Na ausência de guarda redes a equipa dos "operários" fez alinhar à baliza Kurenkov, defesa do Zenit que em 1944 levantaria a Taça da União Soviética. Mas em 1942 pouco importava. Era o jogo, muito mais do que o resultado, o aspecto verdadeiramente importante na vida de uma cidade cercada e submetida a violências que poucos povos enfrentaram ao longo da história da humanidade.

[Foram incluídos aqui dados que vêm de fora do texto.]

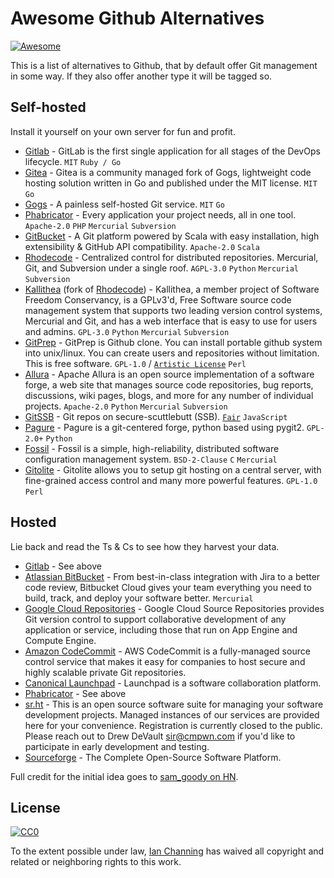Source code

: # Awesome Github Alternatives

[![Awesome](https://awesome.re/badge.svg)](https://awesome.re)

This is a list of alternatives to Github, that by default offer Git management in some way. If they also offer another type it will be tagged so.

## Self-hosted

Install it yourself on your own server for fun and profit.

* [Gitlab][2] - GitLab is the first single application for all stages of the DevOps lifecycle. `MIT` `Ruby / Go`
* [Gitea][3] - Gitea is a community managed fork of Gogs, lightweight code hosting solution written in Go and published under the MIT license. `MIT` `Go`
* [Gogs][4] - A painless self-hosted Git service. `MIT` `Go`
* [Phabricator][5] - Every application your project needs, all in one tool. `Apache-2.0` `PHP` `Mercurial` `Subversion`
* [GitBucket][6] - A Git platform powered by Scala with easy installation, high extensibility & GitHub API compatibility. `Apache-2.0` `Scala`
* [Rhodecode][7] - Centralized control for distributed repositories. Mercurial, Git, and Subversion under a single roof. `AGPL-3.0` `Python` `Mercurial` `Subversion`
* [Kallithea][8] (fork of [Rhodecode][7]) - Kallithea, a member project of Software Freedom Conservancy, is a GPLv3'd, Free Software source code management system that supports two leading version control systems, Mercurial and Git, and has a web interface that is easy to use for users and admins. `GPL-3.0` `Python` `Mercurial` `Subversion`
* [GitPrep][9] - GitPrep is Github clone. You can install portable github system into unix/linux. You can create users and repositories without limitation. This is free software. `GPL-1.0` / [`Artistic License`][21] `Perl`
* [Allura][10] - Apache Allura is an open source implementation of a software forge, a web site that manages source code repositories, bug reports, discussions, wiki pages, blogs, and more for any number of individual projects. `Apache-2.0` `Python` `Mercurial` `Subversion`
* [GitSSB][11] - Git repos on secure-scuttlebutt (SSB). [`Fair`][22] `JavaScript`
* [Pagure][12] - Pagure is a git-centered forge, python based using pygit2. `GPL-2.0+` `Python`
* [Fossil][20] - Fossil is a simple, high-reliability, distributed software configuration management system. `BSD-2-Clause` `C` `Mercurial`
* [Gitolite][23] - Gitolite allows you to setup git hosting on a central server, with fine-grained access control and many more powerful features. `GPL-1.0` `Perl`

## Hosted

Lie back and read the Ts & Cs to see how they harvest your data.

* [Gitlab][2] - See above
* [Atlassian BitBucket][14] - From best-in-class integration with Jira to a better code review, Bitbucket Cloud gives your team everything you need to build, track, and deploy your software better. `Mercurial`
* [Google Cloud Repositories][15] - Google Cloud Source Repositories provides Git version control to support collaborative development of any application or service, including those that run on App Engine and Compute Engine.
* [Amazon CodeCommit][16] - AWS CodeCommit is a fully-managed source control service that makes it easy for companies to host secure and highly scalable private Git repositories.
* [Canonical Launchpad][17] - Launchpad is a software collaboration platform.
* [Phabricator][5] - See above
* [sr.ht][19] - This is an open source software suite for managing your software development projects. Managed instances of our services are provided here for your convenience. Registration is currently closed to the public. Please reach out to Drew DeVault <sir@cmpwn.com> if you'd like to participate in early development and testing. 
* [Sourceforge][18] - The Complete Open-Source Software Platform.

Full credit for the initial idea goes to [sam_goody on HN][1].

## License

[![CC0](http://mirrors.creativecommons.org/presskit/buttons/88x31/svg/cc-zero.svg)](https://creativecommons.org/publicdomain/zero/1.0/)

To the extent possible under law, [Ian Channing](https://ianchanning.com) has waived all copyright and related or neighboring rights to this work.

[1]: https://news.ycombinator.com/item?id=17254141
[2]: https://about.gitlab.com/
[3]: https://gitea.io/en-US/
[4]: https://gogs.io/
[5]: https://phacility.com/phabricator/
[6]: https://gitbucket.github.io/
[7]: https://rhodecode.com/
[8]: https://kallithea-scm.org/
[9]: http://gitprep.yukikimoto.com/
[10]: https://allura.apache.org/
[11]: https://git.scuttlebot.io/%25n92DiQh7ietE%2BR%2BX%2FI403LQoyf2DtR3WQfCkDKlheQU%3D.sha256
[12]: https://pagure.io/pagure
[14]: https://bitbucket.org/
[15]: https://cloud.google.com/source-repositories/
[16]: https://aws.amazon.com/codecommit/
[17]: https://launchpad.net/
[18]: https://sourceforge.net/
[19]: https://meta.sr.ht/
[20]: https://fossil-scm.org
[21]: https://dev.perl.org/licenses/artistic.html
[22]: https://en.wikipedia.org/wiki/Fair_License
[23]: http://gitolite.com/gitolite/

Sobre o jogo escreveria N. Svetlov, ex-jogador do Dynamo:
"Nunca esquecerei o dia em que ouvi um relato a partir do Estádio do Dynamo quando me encontrava nas trincheiras do pântano de Sinyavinsky, a apenas 500 metros dos alemães. A princípio não acreditei e corri até ao operador de rádio que me confirmou: estavam mesmo a jogar futebol. O que isso fez pelos combatentes! A melhoria na moral foi tão grande que se nesse momento tivesse sido dada ordem para atacar os alemães nas suas trincheiras eles teriam sofrido bastante!"
O futebol é pródigo em contradições. Se em tempos de paz assume por vezes a função de anestesia que acalma e reprime as justas reivindações dos pobres e dos humildes, em tempo de guerra pode aparecer aos olhos dos combatentes como uma réstia de esperança, como um sinal de que melhores dias poderão chegar.
Foi assim em Maio de 42, na cidade heróica de Leninegrado.